Members of the Yorkshire Dales National Park Authority (YDNPA) have agreed in principle to a policy that will ensure new homes are reserved for local people and stop them being bought as second homes or holiday lets.
The policy also includes new property developments in existing buildings such as barn conversions.
The authority hopes the plan will address the disparity between average house prices in the Dales, currently over £200,000, and low wages that make it virtually impossible for locals to get a foot on the housing ladder.
Key workers moving into the area into public service jobs, such as teaching, would not be penalised by the scheme.
The policy, part of the authority's Yorkshire Dales Local Plan, received backing from government planning inspector William Carlow, who held a public inquiry into the scheme last summer.
The Yorkshire Dales is the third National Park authority in the country to implement such restrictions and in the ten years since a similar policy was implemented in the Peak District, the price of new houses is estimated to have dropped by 30 per cent.
The plan is not good news for everybody, however, and estate agents believe that it could lead to a slump in house building.
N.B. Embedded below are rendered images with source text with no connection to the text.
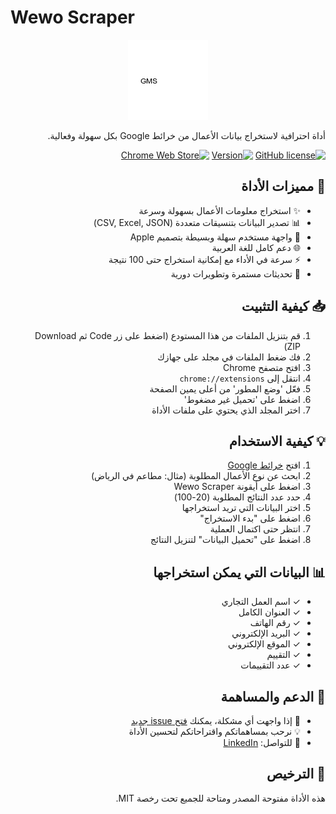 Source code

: # Wewo Scraper

<div dir="rtl">

<div align="center">
  <img src="icons/icon.png" alt="Wewo Scraper Logo" width="128" height="128">
</div>

أداة احترافية لاستخراج بيانات الأعمال من خرائط Google بكل سهولة وفعالية.

[![GitHub license](https://img.shields.io/github/license/turkk7/Wewo-Scraper)](https://github.com/turkk7/Wewo-Scraper/blob/main/LICENSE)
[![Version](https://img.shields.io/badge/version-1.0-blue.svg)](https://github.com/turkk7/Wewo-Scraper)
[![Chrome Web Store](https://img.shields.io/badge/Platform-Chrome-green.svg)](https://github.com/turkk7/Wewo-Scraper)

## 🚀 مميزات الأداة
- ✨ استخراج معلومات الأعمال بسهولة وسرعة
- 📊 تصدير البيانات بتنسيقات متعددة (CSV, Excel, JSON)
- 🎯 واجهة مستخدم سهلة وبسيطة بتصميم Apple
- 🌐 دعم كامل للغة العربية
- ⚡️ سرعة في الأداء مع إمكانية استخراج حتى 100 نتيجة
- 🔄 تحديثات مستمرة وتطويرات دورية

## 📥 كيفية التثبيت

1. قم بتنزيل الملفات من هذا المستودع (اضغط على زر Code ثم Download ZIP)
2. فك ضغط الملفات في مجلد على جهازك
3. افتح متصفح Chrome
4. انتقل إلى `chrome://extensions`
5. فعّل 'وضع المطور' من أعلى يمين الصفحة
6. اضغط على 'تحميل غير مضغوط'
7. اختر المجلد الذي يحتوي على ملفات الأداة

## 💡 كيفية الاستخدام

1. افتح [خرائط Google](https://www.google.com/maps)
2. ابحث عن نوع الأعمال المطلوبة (مثال: مطاعم في الرياض)
3. اضغط على أيقونة Wewo Scraper
4. حدد عدد النتائج المطلوبة (20-100)
5. اختر البيانات التي تريد استخراجها
6. اضغط على "بدء الاستخراج"
7. انتظر حتى اكتمال العملية
8. اضغط على "تحميل البيانات" لتنزيل النتائج

## 📊 البيانات التي يمكن استخراجها
- ✓ اسم العمل التجاري
- ✓ العنوان الكامل
- ✓ رقم الهاتف
- ✓ البريد الإلكتروني
- ✓ الموقع الإلكتروني
- ✓ التقييم
- ✓ عدد التقييمات

## 🤝 الدعم والمساهمة

- 🐛 إذا واجهت أي مشكلة، يمكنك [فتح issue جديد](https://github.com/turkk7/Wewo-Scraper/issues)
- 💡 نرحب بمساهماتكم واقتراحاتكم لتحسين الأداة
- 📧 للتواصل: [LinkedIn]([https://www.linkedin.com/in/your-profile](https://www.linkedin.com/in/turki-aljohni-a61809348/))

## 📄 الترخيص

هذه الأداة مفتوحة المصدر ومتاحة للجميع تحت رخصة MIT.


</div> 

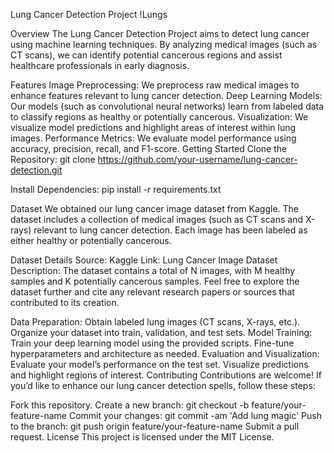 Lung Cancer Detection Project
!Lungs

Overview
The Lung Cancer Detection Project aims to detect lung cancer using machine learning techniques. By analyzing medical images (such as CT scans), we can identify potential cancerous regions and assist healthcare professionals in early diagnosis.

Features
Image Preprocessing: We preprocess raw medical images to enhance features relevant to lung cancer detection.
Deep Learning Models: Our models (such as convolutional neural networks) learn from labeled data to classify regions as healthy or potentially cancerous.
Visualization: We visualize model predictions and highlight areas of interest within lung images.
Performance Metrics: We evaluate model performance using accuracy, precision, recall, and F1-score.
Getting Started
Clone the Repository:
git clone https://github.com/your-username/lung-cancer-detection.git

Install Dependencies:
pip install -r requirements.txt

Dataset
We obtained our lung cancer image dataset from Kaggle. The dataset includes a collection of medical images (such as CT scans and X-rays) relevant to lung cancer detection. Each image has been labeled as either healthy or potentially cancerous.

Dataset Details
Source: Kaggle
Link: Lung Cancer Image Dataset
Description: The dataset contains a total of N images, with M healthy samples and K potentially cancerous samples.
Feel free to explore the dataset further and cite any relevant research papers or sources that contributed to its creation.

Data Preparation:
Obtain labeled lung images (CT scans, X-rays, etc.).
Organize your dataset into train, validation, and test sets.
Model Training:
Train your deep learning model using the provided scripts.
Fine-tune hyperparameters and architecture as needed.
Evaluation and Visualization:
Evaluate your model’s performance on the test set.
Visualize predictions and highlight regions of interest.
Contributing
Contributions are welcome! If you’d like to enhance our lung cancer detection spells, follow these steps:

Fork this repository.
Create a new branch: git checkout -b feature/your-feature-name
Commit your changes: git commit -am 'Add lung magic'
Push to the branch: git push origin feature/your-feature-name
Submit a pull request.
License
This project is licensed under the MIT License.
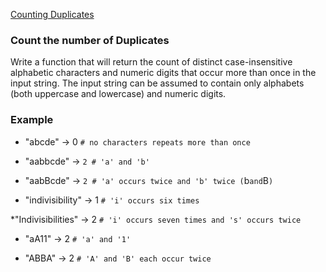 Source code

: [Counting Duplicates](https://www.codewars.com/kata/counting-duplicates)

### Count the number of Duplicates
Write a function that will return the count of distinct case-insensitive alphabetic characters and numeric digits that occur more than once in the input string. The input string can be assumed to contain only alphabets (both uppercase and lowercase) and numeric digits.

### Example
 * "abcde" -> 0 `# no characters repeats more than once`
 
 * "aabbcde" -> `2 # 'a' and 'b'`
 
 * "aabBcde" -> `2 # 'a' occurs twice and 'b' twice (`b` and `B`)`
 
 * "indivisibility" -> 1 `# 'i' occurs six times`
 
 *"Indivisibilities" -> 2 `# 'i' occurs seven times and 's' occurs twice`
 
 * "aA11" -> 2 `# 'a' and '1'`
 
 * "ABBA" -> 2 `# 'A' and 'B' each occur twice` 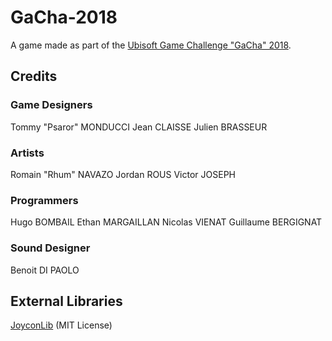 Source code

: # GaCha-2018

A game made as part of the [Ubisoft Game Challenge "GaCha" 2018](http://gacha.fr/).

## Credits

### Game Designers

Tommy "Psaror" MONDUCCI
Jean CLAISSE
Julien BRASSEUR

### Artists

Romain "Rhum" NAVAZO
Jordan ROUS
Victor JOSEPH

### Programmers

Hugo BOMBAIL
Ethan MARGAILLAN
Nicolas VIENAT
Guillaume BERGIGNAT

### Sound Designer

Benoit DI PAOLO

## External Libraries

[JoyconLib](https://github.com/Looking-Glass/JoyconLib) (MIT License)
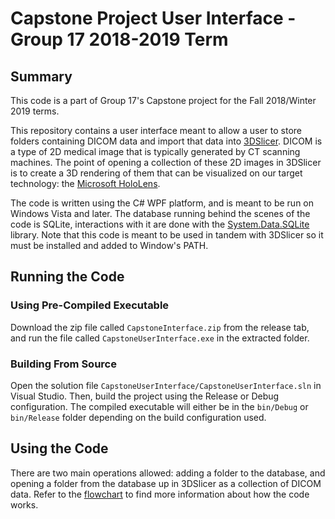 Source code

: # Capstone Project User Interface - Group 17 2018-2019 Term

## Summary
This code is a part of Group 17's Capstone project for the Fall 2018/Winter 2019 terms.

This repository contains a user interface meant to allow a user to store folders containing DICOM data and import that data into [3DSlicer](https://www.slicer.org/). DICOM is a type of 2D medical image that is typically generated by CT scanning machines. The point of opening a collection of these 2D images in 3DSlicer is to create a 3D rendering of them that can be visualized on our target technology: the [Microsoft HoloLens](https://www.microsoft.com/en-ca/hololens).

The code is written using the C# WPF platform, and is meant to be run on Windows Vista and later. The database running behind the scenes of the code is SQLite, interactions with it are done with the [System.Data.SQLite](https://system.data.sqlite.org/index.html/doc/trunk/www/index.wiki) library. Note that this code is meant to be used in tandem with 3DSlicer so it must be installed and added to Window's PATH.

## Running the Code

### Using Pre-Compiled Executable
Download the zip file called `CapstoneInterface.zip` from the release tab, and run the file called `CapstoneUserInterface.exe` in the extracted folder.

### Building From Source
Open the solution file `CapstoneUserInterface/CapstoneUserInterface.sln` in Visual Studio. Then, build the project using the Release or Debug configuration. The compiled executable will either be in the `bin/Debug` or `bin/Release` folder depending on the build configuration used.

## Using the Code
There are two main operations allowed: adding a folder to the database, and opening a folder from the database up in 3DSlicer as a collection of DICOM data. Refer to the [flowchart](UI_flowchart.png) to find more information about how the code works.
Nigel Close, of Cobble Country Property, in Sedbergh, said: "This policy, and any other grand ideas about controlling the market, will only work if monies from an outside source artificially support it. Builders will only be able to build to a cost that is profitable for them and they will build outside the area if they have a choice of working for a profit or for nothing."
"It is obvious that we do need some supported house building but it is wrong to ask individual builders or existing property owners to foot that bill after our own local government has decided to sell off all its own housing stock," he added.